*Dataset*.
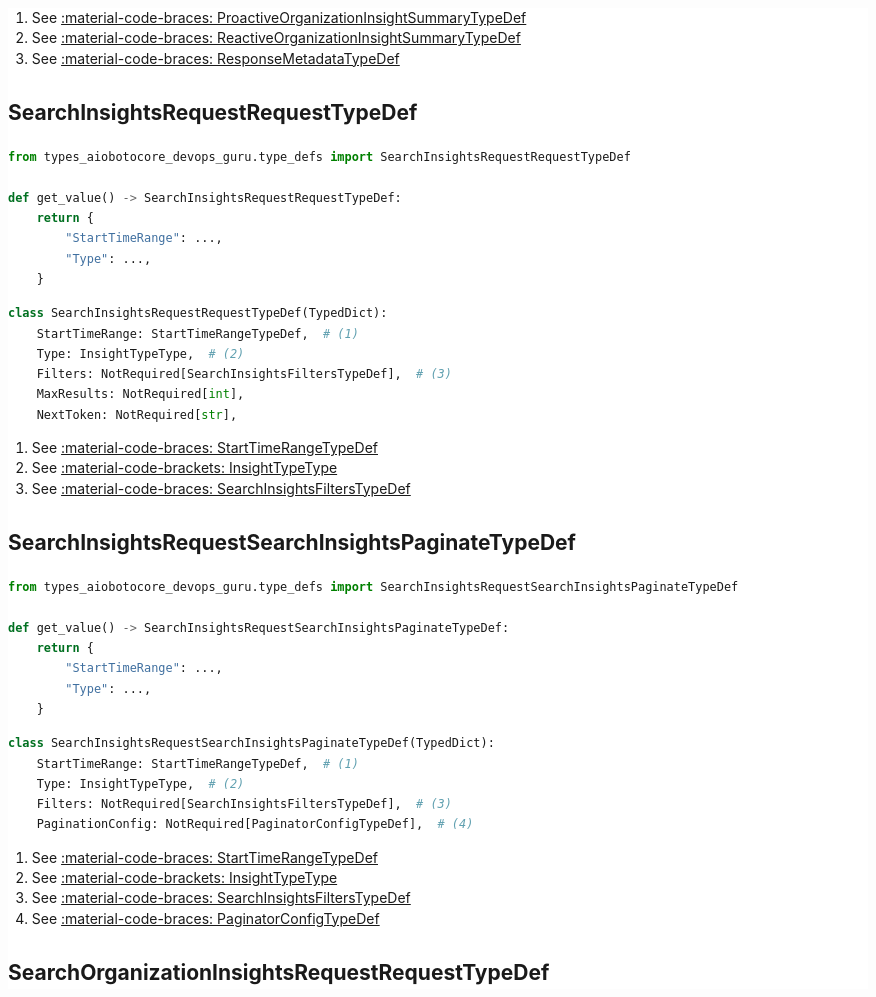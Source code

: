 1. See [:material-code-braces: ProactiveOrganizationInsightSummaryTypeDef](./type_defs.md#proactiveorganizationinsightsummarytypedef) 
2. See [:material-code-braces: ReactiveOrganizationInsightSummaryTypeDef](./type_defs.md#reactiveorganizationinsightsummarytypedef) 
3. See [:material-code-braces: ResponseMetadataTypeDef](./type_defs.md#responsemetadatatypedef) 
## SearchInsightsRequestRequestTypeDef

```python title="Usage Example"
from types_aiobotocore_devops_guru.type_defs import SearchInsightsRequestRequestTypeDef

def get_value() -> SearchInsightsRequestRequestTypeDef:
    return {
        "StartTimeRange": ...,
        "Type": ...,
    }
```

```python title="Definition"
class SearchInsightsRequestRequestTypeDef(TypedDict):
    StartTimeRange: StartTimeRangeTypeDef,  # (1)
    Type: InsightTypeType,  # (2)
    Filters: NotRequired[SearchInsightsFiltersTypeDef],  # (3)
    MaxResults: NotRequired[int],
    NextToken: NotRequired[str],
```

1. See [:material-code-braces: StartTimeRangeTypeDef](./type_defs.md#starttimerangetypedef) 
2. See [:material-code-brackets: InsightTypeType](./literals.md#insighttypetype) 
3. See [:material-code-braces: SearchInsightsFiltersTypeDef](./type_defs.md#searchinsightsfilterstypedef) 
## SearchInsightsRequestSearchInsightsPaginateTypeDef

```python title="Usage Example"
from types_aiobotocore_devops_guru.type_defs import SearchInsightsRequestSearchInsightsPaginateTypeDef

def get_value() -> SearchInsightsRequestSearchInsightsPaginateTypeDef:
    return {
        "StartTimeRange": ...,
        "Type": ...,
    }
```

```python title="Definition"
class SearchInsightsRequestSearchInsightsPaginateTypeDef(TypedDict):
    StartTimeRange: StartTimeRangeTypeDef,  # (1)
    Type: InsightTypeType,  # (2)
    Filters: NotRequired[SearchInsightsFiltersTypeDef],  # (3)
    PaginationConfig: NotRequired[PaginatorConfigTypeDef],  # (4)
```

1. See [:material-code-braces: StartTimeRangeTypeDef](./type_defs.md#starttimerangetypedef) 
2. See [:material-code-brackets: InsightTypeType](./literals.md#insighttypetype) 
3. See [:material-code-braces: SearchInsightsFiltersTypeDef](./type_defs.md#searchinsightsfilterstypedef) 
4. See [:material-code-braces: PaginatorConfigTypeDef](./type_defs.md#paginatorconfigtypedef) 
## SearchOrganizationInsightsRequestRequestTypeDef
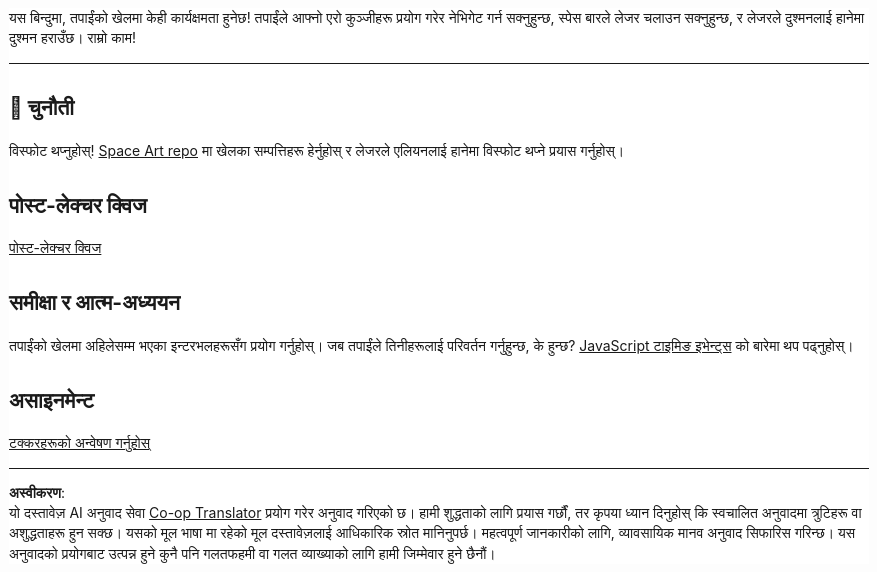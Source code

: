 यस बिन्दुमा, तपाईंको खेलमा केही कार्यक्षमता हुनेछ! तपाईंले आफ्नो एरो कुञ्जीहरू प्रयोग गरेर नेभिगेट गर्न सक्नुहुन्छ, स्पेस बारले लेजर चलाउन सक्नुहुन्छ, र लेजरले दुश्मनलाई हानेमा दुश्मन हराउँछ। राम्रो काम!

---

## 🚀 चुनौती

विस्फोट थप्नुहोस्! [Space Art repo](../../../../6-space-game/solution/spaceArt/readme.txt) मा खेलका सम्पत्तिहरू हेर्नुहोस् र लेजरले एलियनलाई हानेमा विस्फोट थप्ने प्रयास गर्नुहोस्।

## पोस्ट-लेक्चर क्विज

[पोस्ट-लेक्चर क्विज](https://ff-quizzes.netlify.app/web/quiz/36)

## समीक्षा र आत्म-अध्ययन

तपाईंको खेलमा अहिलेसम्म भएका इन्टरभलहरूसँग प्रयोग गर्नुहोस्। जब तपाईंले तिनीहरूलाई परिवर्तन गर्नुहुन्छ, के हुन्छ? [JavaScript टाइमिङ इभेन्ट्स](https://www.freecodecamp.org/news/javascript-timing-events-settimeout-and-setinterval/) को बारेमा थप पढ्नुहोस्।

## असाइनमेन्ट

[टक्करहरूको अन्वेषण गर्नुहोस्](assignment.md)

---

**अस्वीकरण**:  
यो दस्तावेज़ AI अनुवाद सेवा [Co-op Translator](https://github.com/Azure/co-op-translator) प्रयोग गरेर अनुवाद गरिएको छ। हामी शुद्धताको लागि प्रयास गर्छौं, तर कृपया ध्यान दिनुहोस् कि स्वचालित अनुवादमा त्रुटिहरू वा अशुद्धताहरू हुन सक्छ। यसको मूल भाषा मा रहेको मूल दस्तावेज़लाई आधिकारिक स्रोत मानिनुपर्छ। महत्वपूर्ण जानकारीको लागि, व्यावसायिक मानव अनुवाद सिफारिस गरिन्छ। यस अनुवादको प्रयोगबाट उत्पन्न हुने कुनै पनि गलतफहमी वा गलत व्याख्याको लागि हामी जिम्मेवार हुने छैनौं।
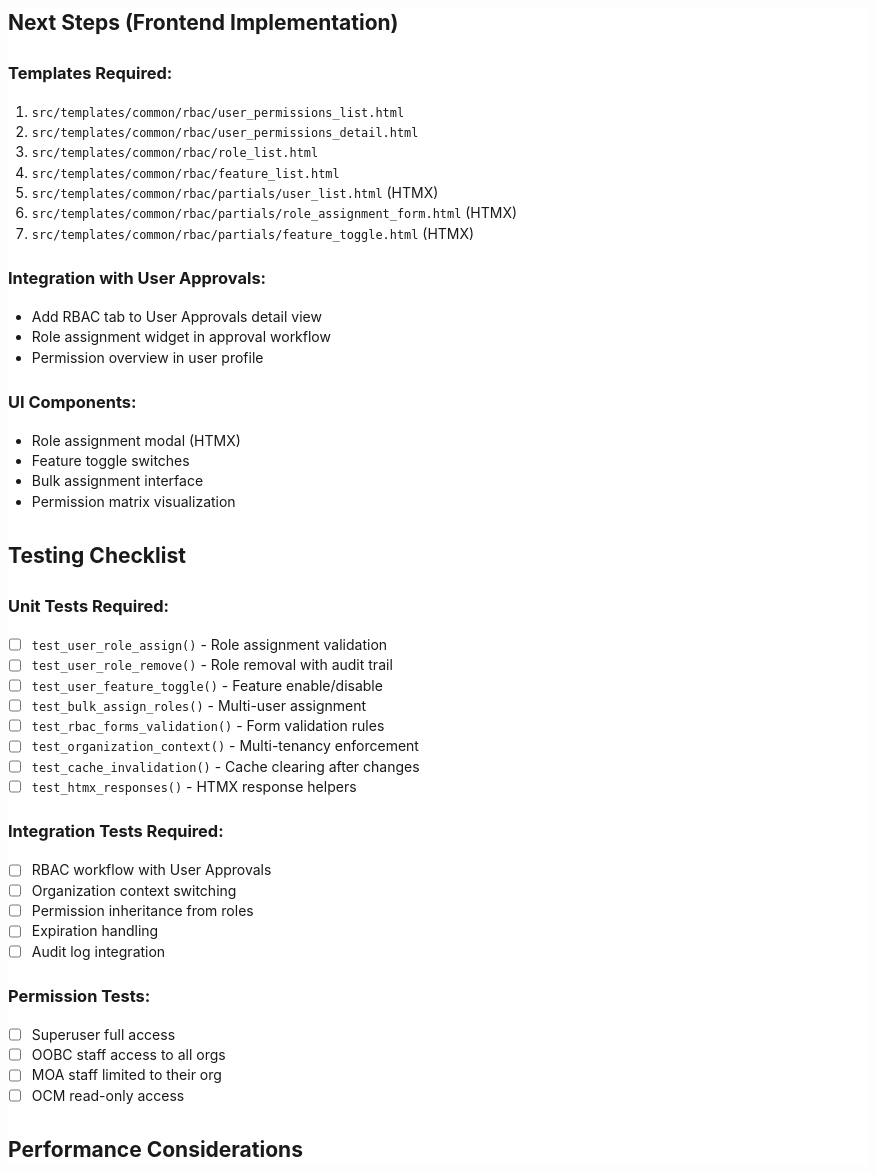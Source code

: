 ## Next Steps (Frontend Implementation)

### Templates Required:
1. `src/templates/common/rbac/user_permissions_list.html`
2. `src/templates/common/rbac/user_permissions_detail.html`
3. `src/templates/common/rbac/role_list.html`
4. `src/templates/common/rbac/feature_list.html`
5. `src/templates/common/rbac/partials/user_list.html` (HTMX)
6. `src/templates/common/rbac/partials/role_assignment_form.html` (HTMX)
7. `src/templates/common/rbac/partials/feature_toggle.html` (HTMX)

### Integration with User Approvals:
- Add RBAC tab to User Approvals detail view
- Role assignment widget in approval workflow
- Permission overview in user profile

### UI Components:
- Role assignment modal (HTMX)
- Feature toggle switches
- Bulk assignment interface
- Permission matrix visualization

## Testing Checklist

### Unit Tests Required:
- [ ] `test_user_role_assign()` - Role assignment validation
- [ ] `test_user_role_remove()` - Role removal with audit trail
- [ ] `test_user_feature_toggle()` - Feature enable/disable
- [ ] `test_bulk_assign_roles()` - Multi-user assignment
- [ ] `test_rbac_forms_validation()` - Form validation rules
- [ ] `test_organization_context()` - Multi-tenancy enforcement
- [ ] `test_cache_invalidation()` - Cache clearing after changes
- [ ] `test_htmx_responses()` - HTMX response helpers

### Integration Tests Required:
- [ ] RBAC workflow with User Approvals
- [ ] Organization context switching
- [ ] Permission inheritance from roles
- [ ] Expiration handling
- [ ] Audit log integration

### Permission Tests:
- [ ] Superuser full access
- [ ] OOBC staff access to all orgs
- [ ] MOA staff limited to their org
- [ ] OCM read-only access

## Performance Considerations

*What you need to do*.
Both end lines included, restate word for word the lines above from the line with "- Multi-tenancy enforcement" to the line with "- [ ] Audit log integration", and nothing else.

*Task output*.
- [ ] `test_organization_context()` - Multi-tenancy enforcement
- [ ] `test_cache_invalidation()` - Cache clearing after changes
- [ ] `test_htmx_responses()` - HTMX response helpers

### Integration Tests Required:
- [ ] RBAC workflow with User Approvals
- [ ] Organization context switching
- [ ] Permission inheritance from roles
- [ ] Expiration handling
- [ ] Audit log integration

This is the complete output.